Late on Saturday, Hezbollah's leader responded for the first time to the tunnels' discovery.
In an interview with Beirut-based Al-Mayadeen TV station, Hassan Nasrallah did not answer directly when asked if the group had built the tunnels, although it is widely believed the group was behind most or all of them possibly as part of a plan to invade parts of northern Israel if the conflict escalated dramatically.
He also told that some of the tunnels were old, and called their late discovery "a 13-year-old intelligence failure."
In spite of Hezbollah's saber rattling, most experts agree that it does not want a full-scale war with Israel, which is vastly stronger militarily. But there is always the chance that a miscalculation could spiral into one.
Lt. Col. Avshalom Dadon does not intend to make any such mistakes. In his capacity as an engineering officer in the 91st Division, he helped oversee the discovery of the six tunnels found running into Israel.
“We weren’t surprised that we found tunnels," said Dadon, 33. “But we were surprised by their magnitude and infrastructure, and the effort the Hezbollah obviously put into them.”
Each was different, he says — although they were all big enough for a man to stand upright in and were all wired for electricity.
Just a few hundred feet behind him, a barrel on a pole painted blue and emblazoned with 'U.N.' marks the boundary with Lebanon.
This is the Blue Line, the border demarcation between the countries. Clearly visible nearby, a cluster of Lebanese soldiers watch. One takes pictures as members of the elite Yahalom engineering unit, faces covered in black balaclavas, drop a tiny camera through a white tube into the tunnel.
“I understand who our neighbors are, and that we’re surrounded by enemies,” Dadon says at a site where a tunnel was pinpointed near the town of Zar’it. “I totally understand that the people we are facing aren’t stupid. They are learning about the IDF every day," he said, referring to the Israeli Defense Forces.
Dadon punches a fist into his hand several times to describe the process of carving into the hard Dolomite rock.
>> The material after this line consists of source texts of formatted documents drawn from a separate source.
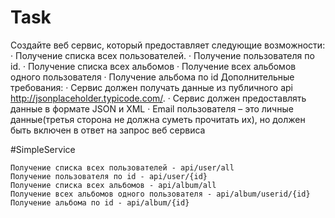 # Task
Создайте веб сервис, который предоставляет следующие возможности:
· Получение списка всех пользователей. · Получение пользователя по id. · Получение списка всех альбомов · Получение всех альбомов одного пользователя · Получение альбома по id Дополнительные требования: · Сервис должен получать данные из публичного api http://jsonplaceholder.typicode.com/.
· Сервис должен предоставлять данные в формате JSON и XML
· Email пользователя – это личные данные(третья сторона не должна суметь прочитать их), но должен быть включен в ответ на запрос веб сервиса

#SimpleService
```
Получение списка всех пользователей - api/user/all
Получение пользователя по id - api/user/{id}
Получение списка всех альбомов - api/album/all
Получение всех альбомов одного пользователя - api/album/userid/{id}
Получение альбома по id - api/album/{id}
```

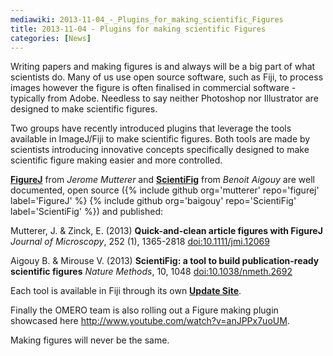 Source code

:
 ```yaml
---
mediawiki: 2013-11-04_-_Plugins_for_making_scientific_Figures
title: 2013-11-04 - Plugins for making scientific Figures
categories: [News]
---
```


Writing papers and making figures is and always will be a big part of what scientists do. Many of us use open source software, such as Fiji, to process images however the figure is often finalised in commercial software - typically from Adobe. Needless to say neither Photoshop nor Illustrator are designed to make scientific figures.

Two groups have recently introduced plugins that leverage the tools available in ImageJ/Fiji to make scientific figures. Both tools are made by scientists introducing innovative concepts specifically designed to make scientific figure making easier and more controlled.

[**FigureJ**](http://imagejdocu.tudor.lu/doku.php?id=plugin:utilities:figurej:start) from *Jerome Mutterer* and [**ScientiFig**](http://srv-gred.u-clermont1.fr/labmirouse/software/) from *Benoit Aigouy* are well documented, open source ({% include github org='mutterer' repo='figurej' label='FigureJ' %} {% include github org='baigouy' repo='ScientiFig' label='ScientiFig' %}) and published:

Mutterer, J. & Zinck, E. (2013) **Quick-and-clean article figures with FigureJ** *Journal of Microscopy*, 252 (1), 1365-2818 <doi:10.1111/jmi.12069>

Aigouy B. & Mirouse V. (2013) **ScientiFig: a tool to build publication-ready scientific figures** *Nature Methods*, 10, 1048 <doi:10.1038/nmeth.2692>

Each tool is available in Fiji through its own [**Update Site**](/list-of-update-sites).

Finally the OMERO team is also rolling out a Figure making plugin showcased here http://www.youtube.com/watch?v=anJPPx7uoUM.

Making figures will never be the same.


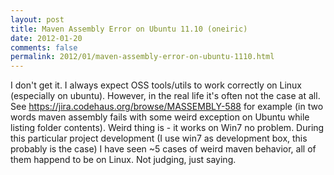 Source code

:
 ```yaml
---
layout: post
title: Maven Assembly Error on Ubuntu 11.10 (oneiric)
date: 2012-01-20
comments: false
permalink: 2012/01/maven-assembly-error-on-ubuntu-1110.html
---
```


I don't get it. I always expect OSS tools/utils to work correctly on Linux (especially on ubuntu). 
However, in the real life it's often not the case at all.<br />
See&nbsp;<a href="https://jira.codehaus.org/browse/MASSEMBLY-588">https://jira.codehaus.org/browse/MASSEMBLY-588</a>&nbsp;for example (in two words maven assembly fails with some weird exception on Ubuntu while listing folder contents). Weird thing is - it works on Win7 no problem. During this particular project development (I use win7 as development box, this probably is the case) I have seen ~5 cases of weird maven behavior, all of them happend to be on Linux. 
Not judging, just saying.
Hezbollah worked for years to dig through the earth here in northern Israel, often living in the tunnels as they built them, he says.
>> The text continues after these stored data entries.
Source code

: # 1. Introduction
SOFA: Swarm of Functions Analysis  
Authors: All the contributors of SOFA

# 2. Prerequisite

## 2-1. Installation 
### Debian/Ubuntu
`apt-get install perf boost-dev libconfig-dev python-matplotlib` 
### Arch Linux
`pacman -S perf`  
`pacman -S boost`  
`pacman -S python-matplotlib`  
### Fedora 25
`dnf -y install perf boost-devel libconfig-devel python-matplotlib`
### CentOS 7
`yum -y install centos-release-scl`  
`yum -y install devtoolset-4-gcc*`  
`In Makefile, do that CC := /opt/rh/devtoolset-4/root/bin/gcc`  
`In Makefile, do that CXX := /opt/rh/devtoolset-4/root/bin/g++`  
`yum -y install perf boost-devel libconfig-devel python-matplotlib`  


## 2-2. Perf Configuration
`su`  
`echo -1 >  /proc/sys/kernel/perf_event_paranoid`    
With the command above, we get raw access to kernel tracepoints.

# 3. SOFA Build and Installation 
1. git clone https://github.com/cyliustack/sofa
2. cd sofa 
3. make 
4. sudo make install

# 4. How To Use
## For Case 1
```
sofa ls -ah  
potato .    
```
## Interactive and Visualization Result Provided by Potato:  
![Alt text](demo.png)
Dadon likens the operation to locate the tunnels to looking for a needle in a haystack, and says his forces drilled more than 600 holes in the ground to depths of around 60 feet until the six were pinpointed.
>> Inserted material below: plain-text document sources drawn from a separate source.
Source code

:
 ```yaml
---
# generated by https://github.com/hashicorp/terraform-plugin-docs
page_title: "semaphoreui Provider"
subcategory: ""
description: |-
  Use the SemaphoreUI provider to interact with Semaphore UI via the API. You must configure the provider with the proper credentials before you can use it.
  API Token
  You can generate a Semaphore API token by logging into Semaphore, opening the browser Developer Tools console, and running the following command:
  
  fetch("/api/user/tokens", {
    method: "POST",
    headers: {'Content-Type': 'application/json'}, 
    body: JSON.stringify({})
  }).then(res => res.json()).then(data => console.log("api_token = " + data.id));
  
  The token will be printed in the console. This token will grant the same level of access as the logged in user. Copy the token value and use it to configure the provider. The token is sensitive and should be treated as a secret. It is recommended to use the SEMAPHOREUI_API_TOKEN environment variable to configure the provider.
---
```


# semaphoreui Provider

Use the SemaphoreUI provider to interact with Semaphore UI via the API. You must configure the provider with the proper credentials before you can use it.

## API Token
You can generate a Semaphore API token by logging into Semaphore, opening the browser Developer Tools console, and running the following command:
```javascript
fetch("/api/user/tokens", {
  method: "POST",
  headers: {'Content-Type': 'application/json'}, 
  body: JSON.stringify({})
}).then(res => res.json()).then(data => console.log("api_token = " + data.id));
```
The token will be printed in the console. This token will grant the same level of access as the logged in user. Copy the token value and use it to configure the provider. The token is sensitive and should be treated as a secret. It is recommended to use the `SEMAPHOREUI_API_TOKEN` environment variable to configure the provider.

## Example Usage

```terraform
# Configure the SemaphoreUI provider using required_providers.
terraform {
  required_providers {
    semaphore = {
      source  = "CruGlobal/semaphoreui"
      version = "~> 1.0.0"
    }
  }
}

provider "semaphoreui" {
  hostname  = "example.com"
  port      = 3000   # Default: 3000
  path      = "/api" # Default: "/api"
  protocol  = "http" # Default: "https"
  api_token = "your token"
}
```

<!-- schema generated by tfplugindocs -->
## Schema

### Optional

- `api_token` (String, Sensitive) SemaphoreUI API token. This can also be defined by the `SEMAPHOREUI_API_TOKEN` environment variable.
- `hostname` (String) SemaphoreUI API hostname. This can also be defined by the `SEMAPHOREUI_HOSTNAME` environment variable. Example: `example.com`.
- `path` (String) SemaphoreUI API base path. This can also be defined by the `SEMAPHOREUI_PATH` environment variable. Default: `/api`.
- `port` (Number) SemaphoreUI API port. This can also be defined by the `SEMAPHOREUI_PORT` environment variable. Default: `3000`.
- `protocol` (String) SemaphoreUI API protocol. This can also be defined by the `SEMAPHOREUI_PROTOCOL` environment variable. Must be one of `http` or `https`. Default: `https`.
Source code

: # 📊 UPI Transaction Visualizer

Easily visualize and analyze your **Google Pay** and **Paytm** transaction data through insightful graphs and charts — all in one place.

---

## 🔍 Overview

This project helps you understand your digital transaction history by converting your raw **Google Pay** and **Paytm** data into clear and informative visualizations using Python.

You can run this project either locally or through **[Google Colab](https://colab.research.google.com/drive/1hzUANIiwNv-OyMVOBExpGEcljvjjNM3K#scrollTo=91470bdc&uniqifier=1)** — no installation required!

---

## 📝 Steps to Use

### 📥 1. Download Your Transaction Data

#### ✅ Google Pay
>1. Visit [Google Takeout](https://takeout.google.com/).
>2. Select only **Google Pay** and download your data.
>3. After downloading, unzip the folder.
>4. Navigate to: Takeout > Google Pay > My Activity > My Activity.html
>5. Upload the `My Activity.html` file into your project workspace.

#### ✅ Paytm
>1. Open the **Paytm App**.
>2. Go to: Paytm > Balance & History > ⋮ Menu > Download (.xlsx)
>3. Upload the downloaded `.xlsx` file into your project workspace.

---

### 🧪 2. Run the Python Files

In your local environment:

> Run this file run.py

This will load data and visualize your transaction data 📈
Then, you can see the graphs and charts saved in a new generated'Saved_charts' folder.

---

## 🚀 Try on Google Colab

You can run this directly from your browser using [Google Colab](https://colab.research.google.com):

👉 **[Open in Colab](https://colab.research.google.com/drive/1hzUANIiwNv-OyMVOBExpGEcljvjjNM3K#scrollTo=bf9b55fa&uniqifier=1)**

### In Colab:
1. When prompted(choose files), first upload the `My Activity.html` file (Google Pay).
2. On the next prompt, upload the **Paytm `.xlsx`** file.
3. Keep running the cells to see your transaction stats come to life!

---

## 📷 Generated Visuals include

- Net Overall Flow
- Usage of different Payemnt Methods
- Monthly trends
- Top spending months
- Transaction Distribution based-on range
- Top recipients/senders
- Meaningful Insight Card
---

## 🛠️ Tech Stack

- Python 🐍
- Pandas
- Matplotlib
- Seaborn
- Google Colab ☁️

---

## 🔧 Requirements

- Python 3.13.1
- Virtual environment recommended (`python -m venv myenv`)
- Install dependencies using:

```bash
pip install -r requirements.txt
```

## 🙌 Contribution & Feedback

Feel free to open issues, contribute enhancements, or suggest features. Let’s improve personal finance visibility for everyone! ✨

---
He breaks into a soft smile as he describes the excitement he felt at discovering the tunnels after years of searching.
“My wife would kill me to say this, but finding the tunnels — it’s a little like giving birth,” says the father of two.
In Metula, a two-minute walk from the Hods’ hotel, students at the town’s primary school discuss regular emergency drills overseen with military precision by headmistress Marsel Leev.
Noga, 11, explains that these help make her feel safe. And as she grows “older and older,” she is feeling “less and less stress” about the threat they all face.
The girl repeats this breathlessly at least three times, brown eyes widening with emphasis behind dark-rimmed glasses.
Later, Leev walks up a flight of stairs and opens curtains in a classroom to expose a wide panoramic view. The window frames orchards, houses and a road leading out of Metula. Just beyond that snakes the border wall, and then fields, houses and the mountains of Lebanon.
The building, teachers and students are in themselves a symbol of resilience, she says.
“The fact that here you have a school that is 150 meters from the border is a statement to the other side,” Leev says. “We will stay here for generations.”
CORRECTION (Jan. 28, 2019, 11:59 a.m. ET): An earlier version of this article misstated the timing of attacks this month by Israel and Iran, incorrectly suggesting that Iran was responding to an Israeli attack. Iranian forces first launched a rocket toward a ski resort in the Golan Heights, then Israel responded on Jan. 20 with an attack near Damascus that killed 21 — not the other way around.